Bankers who fail to report colleagues' misconduct should be forced to pay back a portion of their bonuses, the Bank of England said as it seeks to rein in practices that tarnished the reputation of lenders. Banks should penalise staff that don't "take adequate steps to promptly identify, assess, report, escalate or address" poor behaviour by colleagues by taking away some of their deferred bonus awards, the BOE's Prudential Regulation Authority.

GERMAN RECOVERY

German investor confidence rose to the highest level in more than four years, signaling that the economic recovery in Europe's largest economy remains on track even after a third-quarter slowdown. The ZEW Centre for European Economic Research in Mannheim said its index of investor and analyst expectations, which aims to predict economic developments six months in advance, climbed for a fourth month to 54.6 in November.
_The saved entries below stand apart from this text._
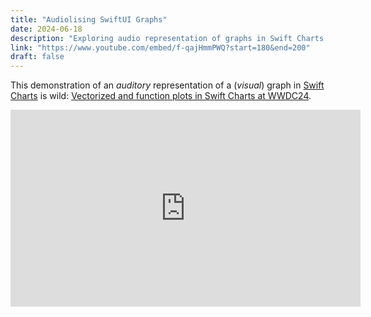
 ```yaml
---
title: "Audiolising SwiftUI Graphs"
date: 2024-06-18
description: "Exploring audio representation of graphs in Swift Charts."
link: "https://www.youtube.com/embed/f-qajHmmPWQ?start=180&end=200"
draft: false
---
```


This demonstration of an *auditory* representation of a (*visual*) graph in [Swift Charts](https://developer.apple.com/documentation/charts) is wild: [Vectorized and function plots in Swift Charts at WWDC24](https://www.youtube.com/embed/f-qajHmmPWQ?start=180&end=200).

<iframe 
    width="560"
    height="315"
    src="https://www.youtube.com/embed/f-qajHmmPWQ?si=8TUB6nnXbUEuj1tL&amp;start=200"
    title="YouTube video player" frameborder="0"
    allow="accelerometer; autoplay; clipboard-write; encrypted-media; gyroscope; picture-in-picture; web-share"
    referrerpolicy="strict-origin-when-cross-origin"
    allowfullscreen
></iframe>

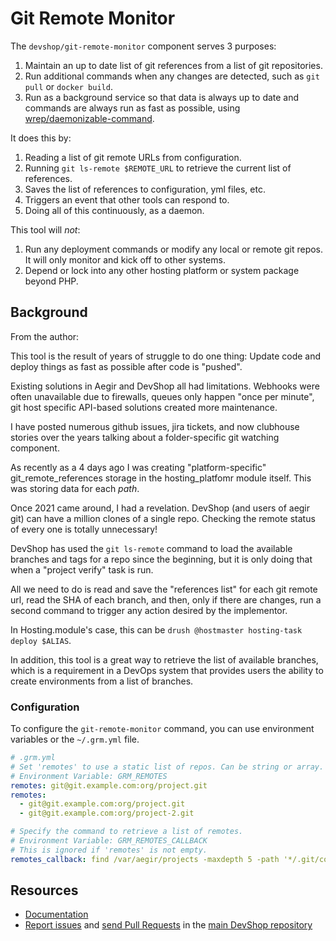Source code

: Git Remote Monitor
=====================

The `devshop/git-remote-monitor` component serves 3 purposes:

1. Maintain an up to date list of git references from a list of git repositories.
2. Run additional commands when any changes are detected, such as `git pull` or `docker build`.
3. Run as a background service so that data is always up to date and commands are always run as fast as possible, using [wrep/daemonizable-command](https://github.com/mac-cain13/daemonizable-command).

It does this by:

1. Reading a list of git remote URLs from configuration.
2. Running `git ls-remote $REMOTE_URL` to retrieve the current list of references.
3. Saves the list of references to configuration, yml files, etc.
4. Triggers an event that other tools can respond to.
5. Doing all of this continuously, as a daemon.

This tool will *not*:

1. Run any deployment commands or modify any local or remote git repos. It will only monitor and kick off to other systems.
2. Depend or lock into any other hosting platform or system package beyond PHP.


Background
----------

From the author:

This tool is the result of years of struggle to do one thing: Update code and deploy things as fast as possible after code is "pushed".

Existing solutions in Aegir and DevShop all had limitations. Webhooks were often unavailable due to firewalls, queues only happen "once per minute", git host specific API-based solutions created more maintenance.

I have posted numerous github issues, jira tickets, and now clubhouse stories over the years talking about a folder-specific git watching component.

As recently as a 4 days ago I was creating "platform-specific" git_remote_references storage in the hosting_platfomr module itself. This was storing data for each *path*.

Once 2021 came around, I had a revelation. DevShop (and users of aegir git) can have a million clones of a single repo. Checking the remote status of every one is totally unnecessary!

DevShop has used the `git ls-remote` command to load the available branches and tags for a repo since the beginning, but it is only doing that when a "project verify" task is run. 

All we need to do is read and save the "references list" for each git remote url, read the SHA of each branch, and then, only if there are changes, run a second command to trigger any action desired by the implementor. 

In Hosting.module's case, this can be `drush @hostmaster hosting-task deploy $ALIAS`. 

In addition, this tool is a great way to retrieve the list of available branches, which is a requirement in a DevOps system that provides users the ability to create environments from a list of branches.


### Configuration

To configure the `git-remote-monitor` command, you can use environment variables or the `~/.grm.yml` file.

  ```yaml
  # .grm.yml
  # Set 'remotes' to use a static list of repos. Can be string or array.
  # Environment Variable: GRM_REMOTES 
  remotes: git@git.example.com:org/project.git
  remotes: 
    - git@git.example.com:org/project.git
    - git@git.example.com:org/project-2.git
  
  # Specify the command to retrieve a list of remotes. 
  # Environment Variable: GRM_REMOTES_CALLBACK
  # This is ignored if 'remotes' is not empty.  
  remotes_callback: find /var/aegir/projects -maxdepth 5 -path '*/.git/config' -execdir git remote get-url origin \;  2> /dev/null
  ```

Resources
---------

  * [Documentation](https://github.com/opendevshop/devshop/blob/src/DevShop/Component/GitRemoteMontirREADME.md)
  * [Report issues](https://github.com/opendevshop/devshop/issues) and
    [send Pull Requests](https://github.com/opendevshop/devshop/pulls)
    in the [main DevShop repository](https://github.com/opendevshop/devshop)


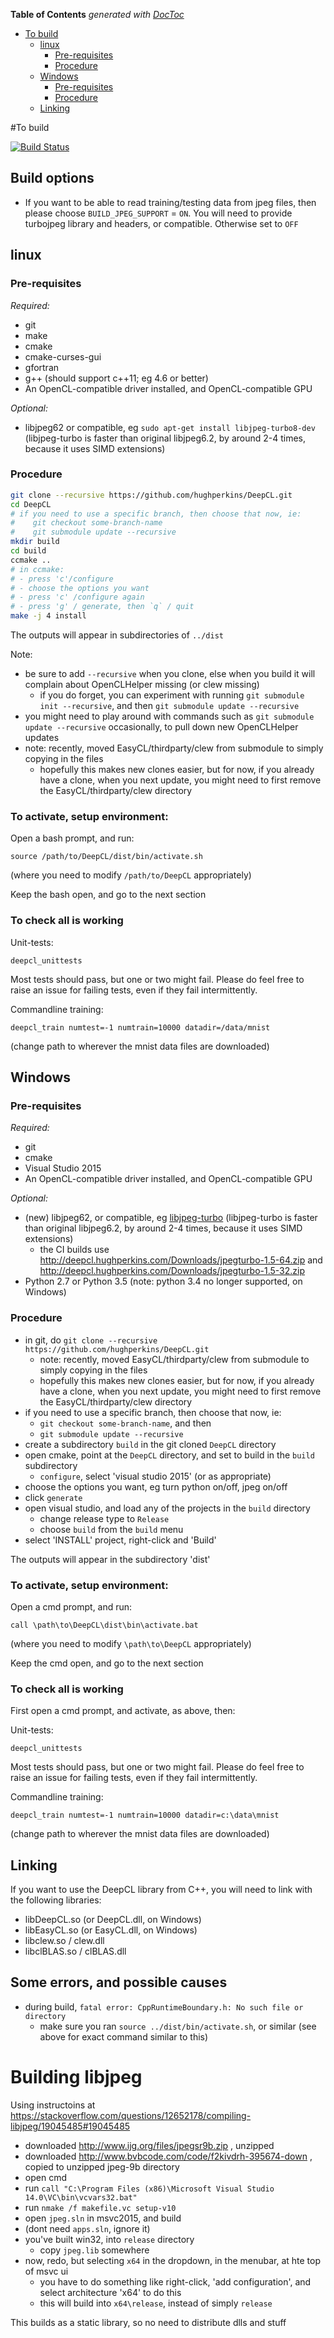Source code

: <!-- START doctoc generated TOC please keep comment here to allow auto update -->
<!-- DON'T EDIT THIS SECTION, INSTEAD RE-RUN doctoc TO UPDATE -->
**Table of Contents**  *generated with [DocToc](https://github.com/thlorenz/doctoc)*

- [To build](#to-build)
  - [linux](#linux)
    - [Pre-requisites](#pre-requisites)
    - [Procedure](#procedure)
  - [Windows](#windows)
    - [Pre-requisites](#pre-requisites-1)
    - [Procedure](#procedure-1)
  - [Linking](#linking)

<!-- END doctoc generated TOC please keep comment here to allow auto update -->

#To build

[![Build Status](https://travis-ci.org/hughperkins/DeepCL.svg?branch=master)](https://travis-ci.org/hughperkins/DeepCL)

## Build options

* If you want to be able to read training/testing data from jpeg files, then please choose `BUILD_JPEG_SUPPORT` = `ON`. You will need to provide turbojpeg library and headers, or compatible.  Otherwise set to `OFF`

## linux

### Pre-requisites

*Required:*
- git
- make 
- cmake
- cmake-curses-gui
- gfortran
- g++ (should support c++11; eg 4.6 or better)
- An OpenCL-compatible driver installed, and OpenCL-compatible GPU

*Optional:*
- libjpeg62 or compatible, eg `sudo apt-get install libjpeg-turbo8-dev` (libjpeg-turbo is faster than original libjpeg6.2, by around 2-4 times, because it uses SIMD extensions)

### Procedure

```bash
git clone --recursive https://github.com/hughperkins/DeepCL.git
cd DeepCL
# if you need to use a specific branch, then choose that now, ie:
#    git checkout some-branch-name
#    git submodule update --recursive
mkdir build
cd build
ccmake ..
# in ccmake:
# - press 'c'/configure
# - choose the options you want
# - press 'c' /configure again
# - press 'g' / generate, then `q` / quit
make -j 4 install
```

The outputs will appear in subdirectories of `../dist`

Note:
* be sure to add `--recursive` when you clone, else when you build it will complain about OpenCLHelper missing (or clew missing)
  * if you do forget, you can experiment with running `git submodule init --recursive`, and then `git submodule update --recursive`
* you might need to play around with commands such as `git submodule update --recursive` occasionally, to pull down new OpenCLHelper updates
* note: recently, moved EasyCL/thirdparty/clew from submodule to simply copying in the files
   * hopefully this makes new clones easier, but for now, if you already have a clone, when you next update, you might need to first remove the EasyCL/thirdparty/clew directory

### To activate, setup environment:

Open a bash prompt, and run:
```
source /path/to/DeepCL/dist/bin/activate.sh
```
(where you need to modify `/path/to/DeepCL` appropriately)

Keep the bash open, and go to the next section

### To check all is working

Unit-tests:
```
deepcl_unittests
```
Most tests should pass, but one or two might fail.  Please do feel free to raise an issue for failing tests, even if they fail intermittently.

Commandline training:
```
deepcl_train numtest=-1 numtrain=10000 datadir=/data/mnist
```
(change path to wherever the mnist data files are downloaded)

## Windows

### Pre-requisites

*Required:*
- git
- cmake
- Visual Studio 2015
- An OpenCL-compatible driver installed, and OpenCL-compatible GPU

*Optional:*
- (new) libjpeg62, or compatible, eg [libjpeg-turbo](http://www.libjpeg-turbo.org/Documentation/OfficialBinaries)  (libjpeg-turbo is faster than original libjpeg6.2, by around 2-4 times, because it uses SIMD extensions)
  - the CI builds use http://deepcl.hughperkins.com/Downloads/jpegturbo-1.5-64.zip and http://deepcl.hughperkins.com/Downloads/jpegturbo-1.5-32.zip
- Python 2.7 or Python 3.5 (note: python 3.4 no longer supported, on Windows)

### Procedure

- in git, do `git clone --recursive https://github.com/hughperkins/DeepCL.git`
  - note: recently, moved EasyCL/thirdparty/clew from submodule to simply copying in the files
  - hopefully this makes new clones easier, but for now, if you already have a clone, when you next update, you might need to first remove the EasyCL/thirdparty/clew directory
- if you need to use a specific branch, then choose that now, ie:
  - `git checkout some-branch-name`, and then
  - `git submodule update --recursive`
- create a subdirectory `build` in the git cloned `DeepCL` directory
- open cmake, point at the `DeepCL` directory, and set to build in the `build` subdirectory
  - `configure`, select 'visual studio 2015' (or as appropriate)
- choose the options you want, eg turn python on/off, jpeg on/off
- click `generate`
- open visual studio, and load any of the projects in the `build` directory
  - change release type to `Release`
  - choose `build` from the `build` menu
- select 'INSTALL' project, right-click and 'Build'

The outputs will appear in the subdirectory 'dist'

### To activate, setup environment:

Open a cmd prompt, and run:
```
call \path\to\DeepCL\dist\bin\activate.bat
```
(where you need to modify `\path\to\DeepCL` appropriately)

Keep the cmd open, and go to the next section

### To check all is working

First open a cmd prompt, and activate, as above, then:

Unit-tests:
```
deepcl_unittests
```
Most tests should pass, but one or two might fail.  Please do feel free to raise an issue for failing tests, even if they fail intermittently.

Commandline training:
```
deepcl_train numtest=-1 numtrain=10000 datadir=c:\data\mnist
```
(change path to wherever the mnist data files are downloaded)

## Linking

If you want to use the DeepCL library from C++, you will need to link with the following libraries:
- libDeepCL.so (or DeepCL.dll, on Windows)
- libEasyCL.so (or EasyCL.dll, on Windows)
- libclew.so / clew.dll
- libclBLAS.so / clBLAS.dll

## Some errors, and possible causes

- during build, `fatal error: CppRuntimeBoundary.h: No such file or directory`
  - make sure you ran `source ../dist/bin/activate.sh`, or similar (see above for exact command similar to this)

# Building libjpeg

Using instructoins at https://stackoverflow.com/questions/12652178/compiling-libjpeg/19045485#19045485
- downloaded http://www.ijg.org/files/jpegsr9b.zip , unzipped
- downloaded http://www.bvbcode.com/code/f2kivdrh-395674-down , copied to unzipped jpeg-9b directory
- open cmd
- run `call "C:\Program Files (x86)\Microsoft Visual Studio 14.0\VC\bin\vcvars32.bat"`
- run `nmake /f makefile.vc setup-v10`
- open `jpeg.sln` in msvc2015, and build
- (dont need `apps.sln`, ignore it)
- you've built win32, into `release` directory
  - copy `jpeg.lib` somewhere
- now, redo, but selecting `x64` in the dropdown, in the menubar, at hte top of msvc ui
  - you have to do something like right-click, 'add configuration', and select architecture 'x64' to do this
  - this will build into `x64\release`, instead of simply `release`

This builds as a static library, so no need to distribute dlls and stuff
That's the strongest reading since October 2009 and up from 52.8 the prior month. "Germany's economy is solid, especially when you consider the fact that domestic demand is the main reason for growth," said Stefan Schneider, chief international economist at Deutsche Bank.

WORLD BANK WARNING

World Bank President Jim Yong Kim said he hopes the Federal Reserve will exit its monetary stimulus bit by bit as he urged emerging markets to prepare for a wave of higher global interest rates. "As long as anything that happens is gradual, we think that developing economies will be able to respond effectively," Mr Kim said. "Anything abrupt would be more problematic." The International Monetary Fund and the World Bank have called on nations from Turkey to Indonesia to strengthen their economies in preparation for the reduction.